When deciding whether or not to continue on with a lack-luster workout, it’s important to consider what the overall goal of the workout is and if your effort is reflecting that goal. For example, if the workout is a tempo or sweet spot workout, but you are finding it exceptionally challenging, your heart rate is near maxed out, and you feel like you may cramp at any moment then it’s probably time to call it a day. This is because the physiological load (such as heart rate) is likely much higher than the intended purpose and if you continue on you may limit your ability to take on harder workouts scheduled later in the week.

On the other hand, if you are attempting to complete all-out or VO2 max intervals, and you are falling short, then it may be beneficial to suffer through to the end. In this circumstance, the goal of the workout is to exert your lungs and cardiovascular system to its maximum, and if you are able to reach that exertion level, you will benefit from the workout. Even if you fall short of your intended intensity, and your legs are not experiencing your planned load and higher wattage, continuing can still be advantageous as it benefits your heart and lungs.

Training phase

Another factor to consider before bailing on your workout is where you are in your training cycle. For example, if you are beginning a new phase, or just had a rest week and should be feeling good, then it might be worth bailing on the workout and resting for one more day. In this type of scenario, your body may just need a little more rest than you anticipated and it may be better to ease up for another one or two days rather than beginning a new training cycle already fatigued.

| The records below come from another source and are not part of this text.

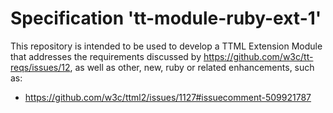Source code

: 
# Specification 'tt-module-ruby-ext-1'

This repository is intended to be used to develop a TTML Extension Module that addresses the requirements discussed by https://github.com/w3c/tt-reqs/issues/12, as well as other, new, ruby or related enhancements, such as:

- https://github.com/w3c/ttml2/issues/1127#issuecomment-509921787
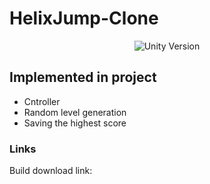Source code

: # HelixJump-Clone
<p align="center">
  
  <img src="https://img.shields.io/badge/Unity%20version-2020.3.25f1-blue" alt="Unity Version">
  
</p>

## Implemented in project

* Cntroller
* Random level generation
* Saving the highest score


### Links
Build download link: 
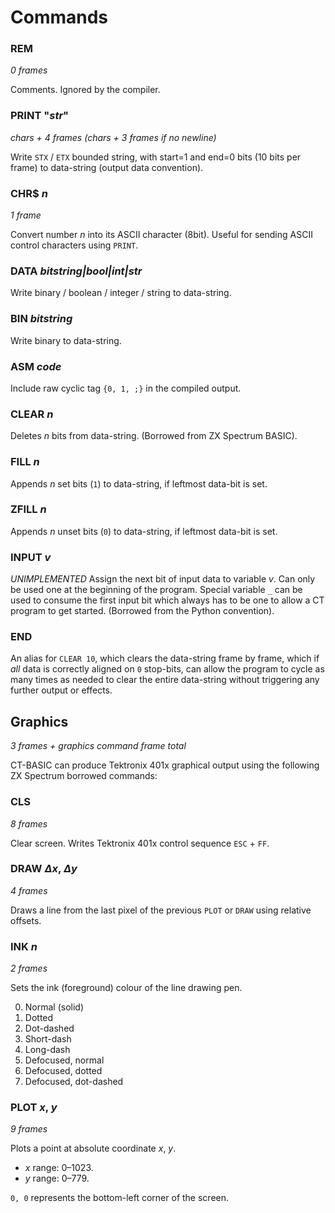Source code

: # Commands

### REM
_0 frames_

Comments. Ignored by the compiler.

### PRINT "_str_"
_chars + 4 frames (chars + 3 frames if no newline)_

Write `STX` / `ETX` bounded string, with start=1 and end=0 bits (10 bits per frame) to data-string (output data convention).

### CHR$ _n_
_1 frame_

Convert number _n_ into its ASCII character (8bit). Useful for sending ASCII control characters using `PRINT`.

### DATA _bitstring|bool|int|str_
Write binary / boolean / integer / string to data-string.

### BIN _bitstring_
Write binary to data-string.

### ASM _code_
Include raw cyclic tag `{0, 1, ;}` in the compiled output.

### CLEAR _n_
Deletes _n_ bits from data-string. (Borrowed from ZX Spectrum BASIC).

### FILL _n_
Appends _n_ set bits (`1`) to data-string, if leftmost data-bit is set.

### ZFILL _n_
Appends _n_ unset bits (`0`) to data-string, if leftmost data-bit is set.

### INPUT _v_
_UNIMPLEMENTED_
Assign the next bit of input data to variable _v_. Can only be used one at the beginning of the program. Special variable `_` can be used to consume the first input bit which always has to be one to allow a CT program to get started. (Borrowed from the Python convention).

### END
An alias for `CLEAR 10`, which clears the data-string frame by frame, which if _all_ data is correctly aligned on `0` stop-bits, can allow the program to cycle as many times as needed to clear the entire data-string without triggering any further output or effects.

## Graphics
_3 frames + graphics command frame total_

CT-BASIC can produce Tektronix 401x graphical output using the following ZX Spectrum borrowed commands:

### CLS
_8 frames_

Clear screen. Writes Tektronix 401x control sequence `ESC` + `FF`.

### DRAW _Δx_, _Δy_
_4 frames_

Draws a line from the last pixel of the previous `PLOT` or `DRAW` using relative offsets.

### INK _n_
_2 frames_

Sets the ink (foreground) colour of the line drawing pen.

0. Normal (solid)
1. Dotted
2. Dot-dashed
3. Short-dash
4. Long-dash
5. Defocused, normal
6. Defocused, dotted
7. Defocused, dot-dashed

### PLOT _x_, _y_
_9 frames_

Plots a point at absolute coordinate _x_, _y_.
* _x_ range: 0–1023.
* _y_ range: 0–779.

`0, 0` represents the bottom-left corner of the screen.
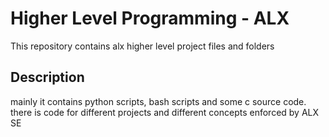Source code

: # Higher Level Programming - ALX

This repository contains alx higher level project files and folders

## Description
mainly it contains python scripts, bash scripts and some c source code. there is code for different projects and different concepts enforced by ALX SE
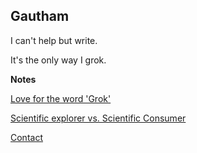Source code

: ## Gautham

I can't help but write. 

It's the only way I grok.

**Notes**

[Love for the word 'Grok'](http://simp.ly/publish/NyCFVK)

[Scientific explorer vs. Scientific Consumer](http://simp.ly/publish/KX5wQM)





[Contact](http://simp.ly/publish/qm2GFn)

Conversely, if you are near the end of a training cycle and you are expected to be fatigued, then it’s time to buckle down and finish to the best of your ability. Sometimes it’s necessary to push through fatigue in order to gain fatigue resistance and build fitness. If a recovery week or even a single rest day is in your near future, continue pushing through the workout to see it through to the end of the cycle.

Race calendar

Finally, consider your overarching goal of training. If you have a big race within two weeks then it might be worth giving yourself a little extra rest and airing on the side of caution. It is unlikely that any workout you do within two weeks of your race will influence your overall fitness. If you have no races in the near future, then that gives you a bit more freedom to push the envelope.

Just start

Assuming you’re healthy, just get out the door. Sometimes it’s easy to want to bail on a workout before you even start. More often than not, if you push yourself to take those first few pedal strokes you may surprise yourself with what you are capable of and you won’t even want to consider cutting your ride short.